The retailer, led by chief executive Lord Wolfson (pictured), said in a trading statement published this week that some £22m of full-price sales were lost thanks to the snow, with like-for-like sales down by 6.1% in the period from August 1 to December 24. And although more people initially shopped online, close to Christmas ecommerce demand fell because of the fear of failed deliveries. “Overall,” said the statement, “we believe the effect of weather on Directory was neutral.”
Nonetheless, Next sales were within the range of previous forecasts, rising by 0.2%, as an 8.7% rise in Directory, or online, sales compensated for a 3.1% fall in retail sales over the period.
The company predicts that pre-tax profits will continue to be in line with market expectations, at between £540m and £555m – or between 7% and 10% up on last year.
Looking ahead to 2011, the company said it was still unclear what effect Government cuts would have on consumer spending. However, its prices were still set to rise by about 8%, thanks to a combination of rising prices in raw materials and the VAT rise.
“Our best guess is that price rises will moderately suppress like-for-like sales,” said Next, “though we believe this will be offset by the addition of profitable new retail space and continued growth of Directory’s online business.”
Early years retailer Mothercare also said snow had badly affected its stores, especially those that are out-of-town, and had also impacted its online deliveries.
It reported a 5.8% fall in like-for like sales in the UK in the 12 weeks ended January 1 2011. Its ecommerce operation, Direct in Home, saw sales rise by 10.2% over the same period.
But, said chief executive Ben Gordon, while the quarter had started well, sales were “impacted significantly by the adverse winter weather conditions, particularly in our out-of-town stores.”

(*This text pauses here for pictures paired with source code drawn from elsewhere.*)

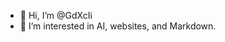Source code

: - 👋 Hi, I’m @GdXcIi
- 👀 I’m interested in AI, websites, and Markdown.

<!---
GdXcIi/GdXcIi is a ✨ special ✨ repository because its `README.md` (this file) appears on your GitHub profile.
You can click the Preview link to take a look at your changes.
--->
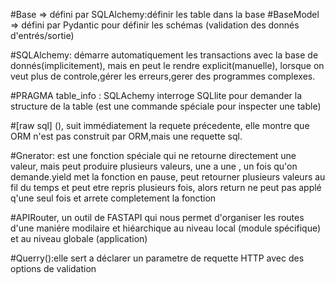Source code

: #Base => défini par SQLAlchemy:définir les table dans la base
#BaseModel => défini par Pydantic pour définir les schémas (validation des donnés d'entrés/sortie)

#SQLAlchemy: démarre automatiquement les transactions avec la base de donnés(implicitement), mais en peut le rendre explicit(manuelle), lorsque on veut plus de controle,gérer les erreurs,gerer des programmes complexes.

#PRAGMA  table_info : SQLAchemy interroge SQLlite pour demander la structure de la table (est une commande spéciale pour inspecter une table)

#[raw sql] (), suit immédiatement la requete précedente, elle montre que ORM n'est pas construit par ORM,mais une requette sql.

#Gnerator: est une fonction spéciale qui ne retourne directement une valeur, mais peut produire plusieurs valeurs, une a une , un fois qu'on demande.yield met la fonction en pause, peut retourner plusieurs valeurs au fil du temps et peut etre repris plusieurs fois, alors return ne peut pas applé q'une seul fois et arrete completement la fonction

#APIRouter, un outil de FASTAPI  qui nous permet d'organiser les routes
d'une maniére modilaire et hiéarchique au niveau local (module spécifique) et au niveau globale (application)

#Querry():elle sert a déclarer un parametre de requette HTTP avec des options de validation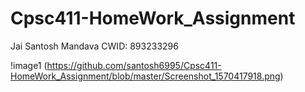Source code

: # Cpsc411-HomeWork_Assignment
Jai Santosh Mandava
CWID: 893233296

!image1 (https://github.com/santosh6995/Cpsc411-HomeWork_Assignment/blob/master/Screenshot_1570417918.png)

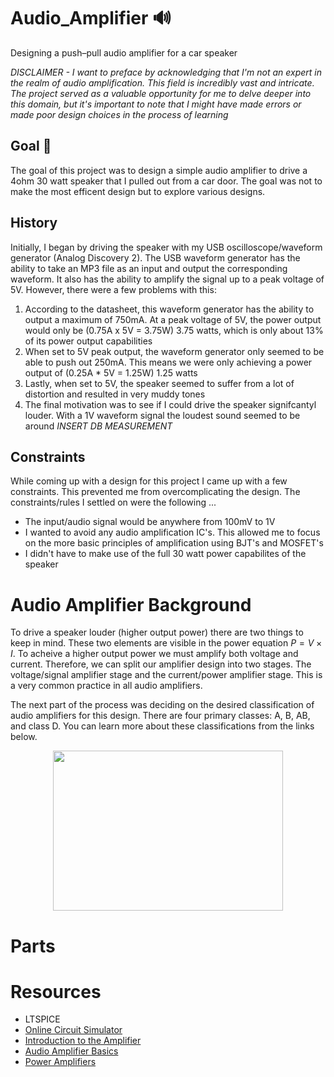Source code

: # Audio_Amplifier 🔊
Designing a push–pull audio amplifier for a car speaker

*DISCLAIMER - I want to preface by acknowledging that I'm not an expert in the realm of audio amplification. This field is incredibly vast and intricate. The project served as a valuable opportunity for me to delve deeper into this domain, but it's important to note that I might have made errors or made poor design choices in the process of learning* 

## Goal 🎯
The goal of this project was to design a simple audio amplifier to drive a 4ohm 30 watt speaker that I pulled out from a car door. The goal was not to make the most efficent design but to explore various designs.

## History
Initially, I began by driving the speaker with my USB oscilloscope/waveform generator (Analog Discovery 2). The USB waveform generator has the ability to take an MP3 file as an input and output the corresponding waveform. It also has the ability to amplify the signal up to a peak voltage of 5V. However, there were a few problems with this:
1. According to the datasheet, this waveform generator has the ability to output a maximum of 750mA. At a peak voltage of 5V, the power output would only be (0.75A x 5V = 3.75W) 3.75 watts, which is only about 13% of its power output capabilities
2. When set to 5V peak output, the waveform generator only seemed to be able to push out 250mA. This means we were only achieving a power output of (0.25A * 5V = 1.25W) 1.25 watts
3. Lastly, when set to 5V, the speaker seemed to suffer from a lot of distortion and resulted in very muddy tones
4. The final motivation was to see if I could drive the speaker signifcantyl louder. With a 1V waveform signal the loudest sound seemed to be around *INSERT DB MEASUREMENT*

## Constraints
While coming up with a design for this project I came up with a few constraints. This prevented me from overcomplicating the design. The constraints/rules I settled on were the following ...
* The input/audio signal would be anywhere from 100mV to 1V
* I wanted to avoid any audio amplification IC's. This allowed me to focus on the more basic principles of amplification using BJT's and MOSFET's
* I didn't have to make use of the full 30 watt power capabilites of the speaker

# Audio Amplifier Background
To drive a speaker louder (higher output power) there are two things to keep in mind. These two elements are visible in the power equation $P = V × I$. To acheive a higher output power we must amplify both voltage and current. Therefore, we can split our amplifier design into two stages. The voltage/signal amplifier stage and the current/power amplifier stage. This is a very common practice in all audio amplifiers.

The next part of the process was deciding on the desired classification of audio amplifiers for this design. There are four primary classes: A, B, AB, and class D. You can learn more about these classifications from the links below. 

<p align="center">
  <img align="center" width="368" height="256" src="https://blog.minicircuits.com/wp-content/uploads/2021/03/Amplifier_Classes-1.jpg">
</p>

# Parts
# Resources
* LTSPICE
* [Online Circuit Simulator](https://www.falstad.com/circuit/)
* [Introduction to the Amplifier](https://www.electronics-tutorials.ws/amplifier/amp_1.html)
* [Audio Amplifier Basics](https://www.youtube.com/watch?v=U0FIG2J6Zls&ab_channel=TexasInstruments)
* [Power Amplifiers](https://en.wikipedia.org/wiki/Power_amplifier_classes#Class_C)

He added: “Direct deliveries were also affected and we cut off Christmas orders early to ensure that our customers received their deliveries on time. We estimate that the weather disruption has reduced UK like-for-like sales in the third quarter by approximately 4%, with toy sales particularly affected.”
As a result the company warned that its full-year profits would be below market expectations.
Meanwhile, multichannel entertainment retailer HMV said in an interim management statement that its Christmas trading had been badly affected by the weather and by “challenging entertainment markets”. It was planning to close 60 stores over the year ahead, while also cutting another £10m in costs.